(Items from a data source)
**********

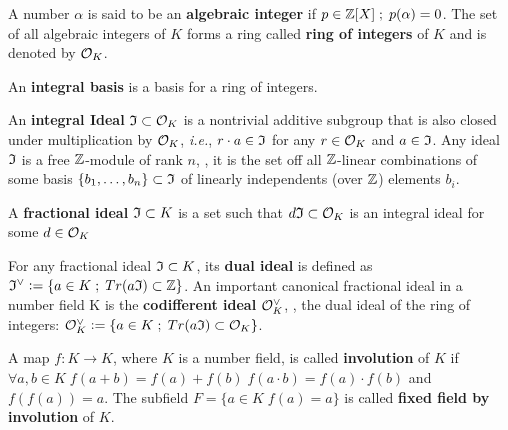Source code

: \documentclass[a4paper,12pt]{article}
\begin{document}
\begin{definition}
A number $\alpha$ is said to be an \textbf{algebraic integer} if $ p \in \mathbb{Z}[X] \;;\; p(\alpha) = 0$. The set of all algebraic integers of $K$ forms a ring called \textbf{ring of integers} of $K$ and is denoted by $\mathcal{O}_K$.
\end{definition}

\begin{definition}
An \textbf{integral basis} is a basis for a ring of integers. 
\end{definition}

\begin{definition}
  An \textbf{integral Ideal} $\mathfrak{I} \subset \mathcal{O}_K$ is a  nontrivial additive subgroup that
  is also closed under multiplication by $\mathcal{O}_K$, \textit{i.e.}, $r \cdot a \in \mathfrak{I}$ for
  any $r \in \mathcal{O}_K$ and $a \in \mathfrak{I}$. Any ideal $\mathfrak{I}$ is a free $\mathbb{Z}$-module of rank
  $n$, \ie, it is the set off all $\mathbb{Z}$-linear combinations of some basis
  $\{b_1,\dots,b_n\} \subset \mathfrak{I}$  of linearly independents (over $\mathbb{Z}$) elements $b_i$.
\end{definition}

\begin{definition}
  A \textbf{fractional ideal} $\mathfrak{I} \subset K$ is a set such that $d\mathfrak{I} \subset \mathcal{O}_K$ is an
  integral ideal for some $d \in \mathcal{O}_K$
\end{definition}

\begin{definition}
  For any fractional ideal $\mathfrak{I} \subset K$, its \textbf{dual ideal} is defined as
  $\mathfrak{I}^\vee \vcentcolon = \{ a \in K \;;\; Tr(a\mathfrak{I}) \subset \mathbb{Z} \}$. An important canonical
  fractional ideal in a number field K is the \textbf{codifferent ideal}
  $\mathcal{O}_K^\vee$, \ie, the dual ideal of the ring of integers: $\mathcal{O}_K^\vee \vcentcolon = \{ a \in K \;;\; Tr(a\mathfrak{I}) \subset \mathcal{O}_K \}$.
\end{definition}

    \begin{definition}
\label{definition:fixed-field-by-involution}
      A map $f: K \rightarrow K$, where $K$ is a number field, is called \textbf{involution}
      of $K$ if $\forall a,b \in K \; f(a+b) = f(a) + f(b) \; f(a \cdot b) = f(a) \cdot f(b)$ and
      $f(f(a)) = a$. The subfield $F = \{a \in K \; f(a) = a\}$ is called \textbf{fixed field by
        involution} of $K$.
    \end{definition}
\end{document}
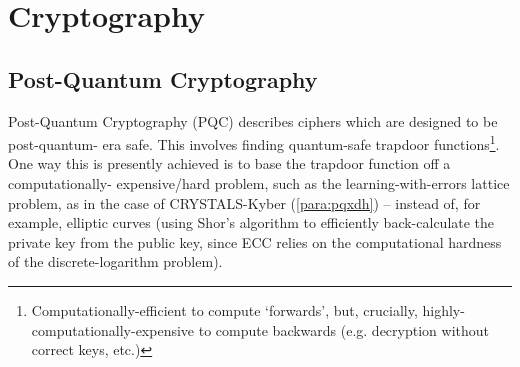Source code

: \section{Cryptography}
\subsection{Post-Quantum Cryptography}
\label{subsec:post-quantum_cryptography}
Post-Quantum Cryptography (PQC) describes ciphers which are designed to be post-quantum- era safe. This involves finding quantum-safe trapdoor functions\footnote{Computationally-efficient to compute `forwards', but, crucially, highly- computationally-expensive to compute backwards (e.g. decryption without correct keys, etc.)}. One way this is presently achieved is to base the trapdoor function off a computationally- expensive/hard problem, such as the learning-with-errors lattice problem, as in the case of CRYSTALS-Kyber (\cref{para:pqxdh}) \citep{wikipedia:kyber} -- instead of, for example, elliptic curves (using Shor's algorithm to efficiently back-calculate the private key from the public key, since ECC relies on the computational hardness of the discrete-logarithm problem).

**********

* _WHAT THE TASK REQUIRES_
The line containing "of $K$ if $\forall" and every line after it, up to the last line of the data, should be returned exactly, without the pictures.

* _SOLUTION BELOW_
      of $K$ if $\forall a,b \in K \; f(a+b) = f(a) + f(b) \; f(a \cdot b) = f(a) \cdot f(b)$ and
      $f(f(a)) = a$. The subfield $F = \{a \in K \; f(a) = a\}$ is called \textbf{fixed field by
        involution} of $K$.
    \end{definition}
\end{document}
Source code

: \section{Cryptography}
\subsection{Post-Quantum Cryptography}
\label{subsec:post-quantum_cryptography}
Post-Quantum Cryptography (PQC) describes ciphers which are designed to be post-quantum- era safe. This involves finding quantum-safe trapdoor functions\footnote{Computationally-efficient to compute `forwards', but, crucially, highly- computationally-expensive to compute backwards (e.g. decryption without correct keys, etc.)}. One way this is presently achieved is to base the trapdoor function off a computationally- expensive/hard problem, such as the learning-with-errors lattice problem, as in the case of CRYSTALS-Kyber (\cref{para:pqxdh}) \citep{wikipedia:kyber} -- instead of, for example, elliptic curves (using Shor's algorithm to efficiently back-calculate the private key from the public key, since ECC relies on the computational hardness of the discrete-logarithm problem).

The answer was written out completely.